**DESCRIPTION OF THE TASK**
Which lines of the data include the string "在卡片视图中"? List them all.

^^^^^^^^^^^^^^^^

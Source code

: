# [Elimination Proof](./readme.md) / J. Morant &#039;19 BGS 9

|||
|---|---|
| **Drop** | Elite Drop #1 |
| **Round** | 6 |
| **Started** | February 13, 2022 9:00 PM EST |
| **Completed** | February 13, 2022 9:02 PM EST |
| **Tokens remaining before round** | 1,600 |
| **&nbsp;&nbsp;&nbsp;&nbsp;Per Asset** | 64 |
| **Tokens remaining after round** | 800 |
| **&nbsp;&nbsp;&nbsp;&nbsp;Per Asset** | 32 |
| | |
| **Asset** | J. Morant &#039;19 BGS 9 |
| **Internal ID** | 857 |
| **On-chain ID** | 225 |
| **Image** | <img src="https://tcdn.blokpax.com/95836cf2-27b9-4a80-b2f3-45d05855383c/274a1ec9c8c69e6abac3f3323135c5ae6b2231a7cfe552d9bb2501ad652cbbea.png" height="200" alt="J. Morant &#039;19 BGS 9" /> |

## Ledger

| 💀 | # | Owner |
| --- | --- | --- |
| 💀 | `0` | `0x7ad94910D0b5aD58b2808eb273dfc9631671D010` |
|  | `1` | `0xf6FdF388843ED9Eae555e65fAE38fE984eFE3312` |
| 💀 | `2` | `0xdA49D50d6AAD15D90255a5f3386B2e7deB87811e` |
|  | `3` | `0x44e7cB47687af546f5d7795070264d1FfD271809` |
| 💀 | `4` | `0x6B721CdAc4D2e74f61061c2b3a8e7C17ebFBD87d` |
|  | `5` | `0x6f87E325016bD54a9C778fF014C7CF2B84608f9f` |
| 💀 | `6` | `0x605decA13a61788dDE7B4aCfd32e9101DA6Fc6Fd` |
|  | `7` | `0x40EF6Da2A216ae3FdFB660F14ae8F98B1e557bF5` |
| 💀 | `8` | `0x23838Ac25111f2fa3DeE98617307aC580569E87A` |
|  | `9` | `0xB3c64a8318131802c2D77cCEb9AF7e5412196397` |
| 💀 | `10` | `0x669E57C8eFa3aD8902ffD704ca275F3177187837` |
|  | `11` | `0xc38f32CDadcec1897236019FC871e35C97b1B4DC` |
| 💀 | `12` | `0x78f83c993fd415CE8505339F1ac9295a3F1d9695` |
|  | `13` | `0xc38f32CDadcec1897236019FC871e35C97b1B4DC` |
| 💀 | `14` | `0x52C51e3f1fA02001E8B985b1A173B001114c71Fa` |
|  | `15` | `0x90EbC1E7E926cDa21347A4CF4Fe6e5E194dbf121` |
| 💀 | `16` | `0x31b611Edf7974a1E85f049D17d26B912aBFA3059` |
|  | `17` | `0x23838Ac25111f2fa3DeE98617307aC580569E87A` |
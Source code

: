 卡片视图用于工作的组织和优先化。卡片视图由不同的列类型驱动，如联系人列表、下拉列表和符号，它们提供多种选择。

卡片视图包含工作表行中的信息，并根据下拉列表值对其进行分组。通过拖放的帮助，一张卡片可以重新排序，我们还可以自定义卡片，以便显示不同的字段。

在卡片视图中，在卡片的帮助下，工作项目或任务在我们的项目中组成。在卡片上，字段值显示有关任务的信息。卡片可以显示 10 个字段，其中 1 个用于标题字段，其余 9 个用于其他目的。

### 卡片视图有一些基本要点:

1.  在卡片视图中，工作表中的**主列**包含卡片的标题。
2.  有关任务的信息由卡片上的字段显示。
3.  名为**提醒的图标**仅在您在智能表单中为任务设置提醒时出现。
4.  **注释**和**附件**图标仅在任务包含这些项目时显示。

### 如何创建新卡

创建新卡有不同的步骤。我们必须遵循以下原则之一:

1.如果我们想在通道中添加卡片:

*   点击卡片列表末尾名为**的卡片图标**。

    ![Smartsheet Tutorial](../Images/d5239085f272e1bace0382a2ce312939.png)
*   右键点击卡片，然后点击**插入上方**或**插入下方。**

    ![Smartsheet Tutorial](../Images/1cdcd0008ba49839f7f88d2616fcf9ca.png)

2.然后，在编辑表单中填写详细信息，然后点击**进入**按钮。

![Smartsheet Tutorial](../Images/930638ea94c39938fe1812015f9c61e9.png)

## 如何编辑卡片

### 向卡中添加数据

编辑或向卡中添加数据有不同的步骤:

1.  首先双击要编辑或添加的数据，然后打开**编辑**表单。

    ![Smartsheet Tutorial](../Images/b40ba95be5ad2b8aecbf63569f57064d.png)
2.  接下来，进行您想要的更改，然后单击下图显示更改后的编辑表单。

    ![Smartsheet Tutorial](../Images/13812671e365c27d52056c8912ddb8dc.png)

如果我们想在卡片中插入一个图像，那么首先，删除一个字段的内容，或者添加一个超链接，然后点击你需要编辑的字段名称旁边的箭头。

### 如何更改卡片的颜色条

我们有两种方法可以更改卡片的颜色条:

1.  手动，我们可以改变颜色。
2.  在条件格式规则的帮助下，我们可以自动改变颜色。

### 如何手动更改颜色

^^^^^^^^^^^^^^^^

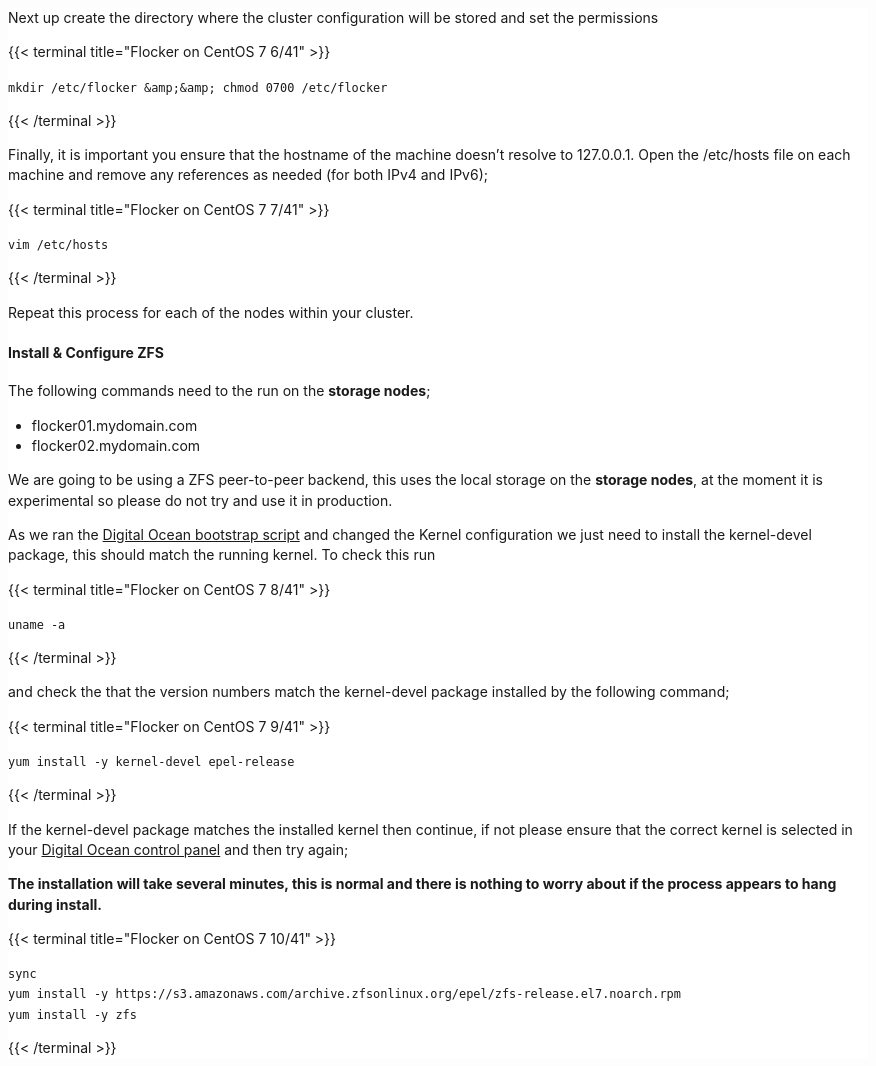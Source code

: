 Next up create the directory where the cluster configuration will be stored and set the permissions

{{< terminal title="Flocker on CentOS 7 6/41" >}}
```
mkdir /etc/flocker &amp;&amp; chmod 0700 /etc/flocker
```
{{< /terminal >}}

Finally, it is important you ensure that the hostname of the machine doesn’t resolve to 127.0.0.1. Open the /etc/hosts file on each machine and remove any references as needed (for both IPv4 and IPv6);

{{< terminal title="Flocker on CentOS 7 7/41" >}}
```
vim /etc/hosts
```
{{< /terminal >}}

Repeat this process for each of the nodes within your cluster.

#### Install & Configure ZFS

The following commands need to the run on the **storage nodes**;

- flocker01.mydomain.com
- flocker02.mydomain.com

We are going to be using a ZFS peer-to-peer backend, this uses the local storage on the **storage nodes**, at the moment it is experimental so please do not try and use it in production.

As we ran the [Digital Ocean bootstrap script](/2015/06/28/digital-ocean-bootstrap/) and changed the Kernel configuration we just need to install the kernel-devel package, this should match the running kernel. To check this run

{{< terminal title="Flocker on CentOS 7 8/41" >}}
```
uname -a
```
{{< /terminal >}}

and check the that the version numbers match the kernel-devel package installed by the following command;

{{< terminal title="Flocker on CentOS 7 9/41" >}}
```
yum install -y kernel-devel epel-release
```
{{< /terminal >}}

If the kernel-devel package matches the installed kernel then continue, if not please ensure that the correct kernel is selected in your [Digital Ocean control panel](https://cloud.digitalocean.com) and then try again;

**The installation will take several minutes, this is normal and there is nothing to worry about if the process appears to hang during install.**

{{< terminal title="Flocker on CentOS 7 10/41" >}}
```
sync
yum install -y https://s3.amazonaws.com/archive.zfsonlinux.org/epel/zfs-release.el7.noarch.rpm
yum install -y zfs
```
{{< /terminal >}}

^^^^^^^^^^^^^^^^

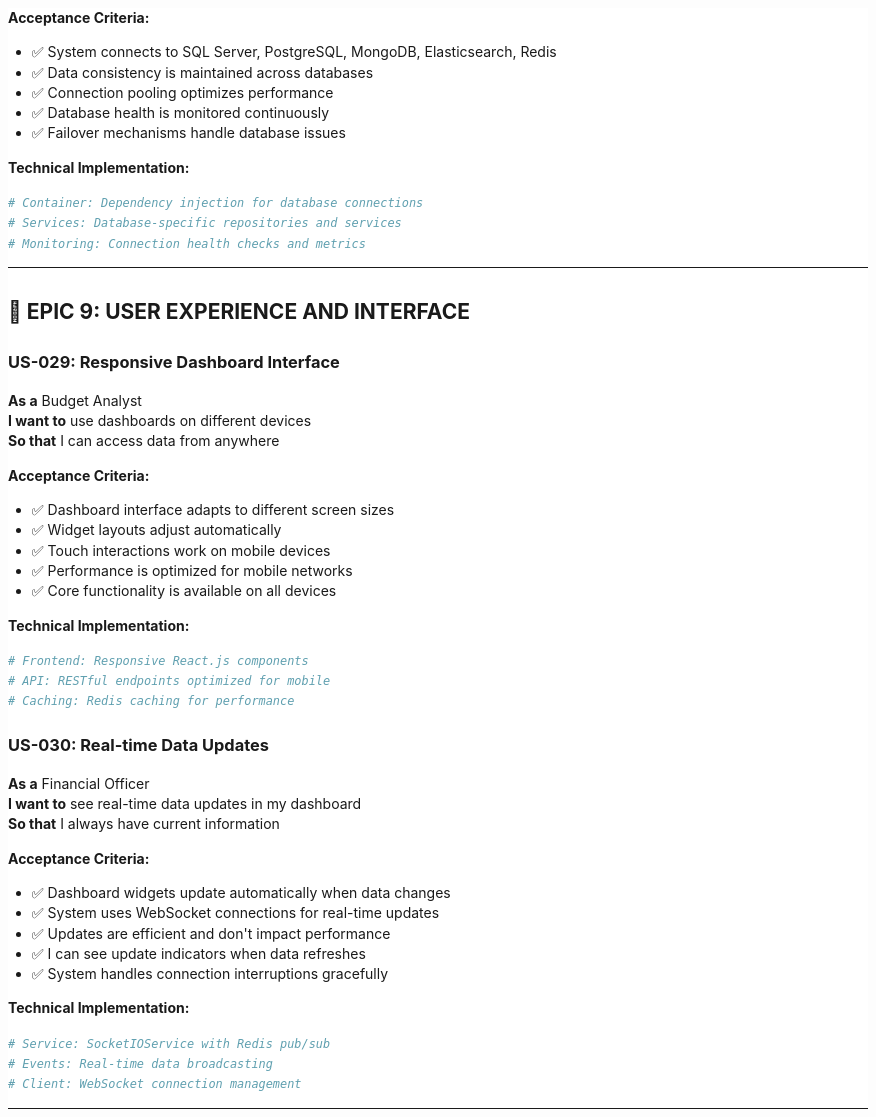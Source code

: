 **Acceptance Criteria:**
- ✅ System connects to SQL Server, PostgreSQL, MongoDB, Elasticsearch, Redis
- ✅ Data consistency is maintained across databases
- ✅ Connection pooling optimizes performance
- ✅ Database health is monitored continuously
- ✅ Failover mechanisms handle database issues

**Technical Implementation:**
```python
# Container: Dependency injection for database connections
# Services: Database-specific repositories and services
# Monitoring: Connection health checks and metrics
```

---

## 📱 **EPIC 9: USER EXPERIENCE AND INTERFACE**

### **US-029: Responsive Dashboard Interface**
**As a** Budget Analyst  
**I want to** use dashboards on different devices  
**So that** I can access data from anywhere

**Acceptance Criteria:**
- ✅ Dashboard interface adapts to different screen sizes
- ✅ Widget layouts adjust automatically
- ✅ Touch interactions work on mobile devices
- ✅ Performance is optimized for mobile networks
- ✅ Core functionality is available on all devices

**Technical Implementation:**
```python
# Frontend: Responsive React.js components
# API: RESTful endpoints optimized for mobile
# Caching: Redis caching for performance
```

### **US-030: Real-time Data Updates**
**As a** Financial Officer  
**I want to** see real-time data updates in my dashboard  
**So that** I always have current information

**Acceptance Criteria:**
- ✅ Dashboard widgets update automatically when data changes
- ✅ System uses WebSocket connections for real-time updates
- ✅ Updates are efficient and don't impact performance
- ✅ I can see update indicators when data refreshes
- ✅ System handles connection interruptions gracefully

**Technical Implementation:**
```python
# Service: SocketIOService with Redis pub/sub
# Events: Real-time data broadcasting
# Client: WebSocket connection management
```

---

^^^^^^^^^^^^^^^^

**ANSWER TO THIS EXERCISE**
在卡片视图中，在卡片的帮助下，工作项目或任务在我们的项目中组成。在卡片上，字段值显示有关任务的信息。卡片可以显示 10 个字段，其中 1 个用于标题字段，其余 9 个用于其他目的。
1.  在卡片视图中，工作表中的**主列**包含卡片的标题。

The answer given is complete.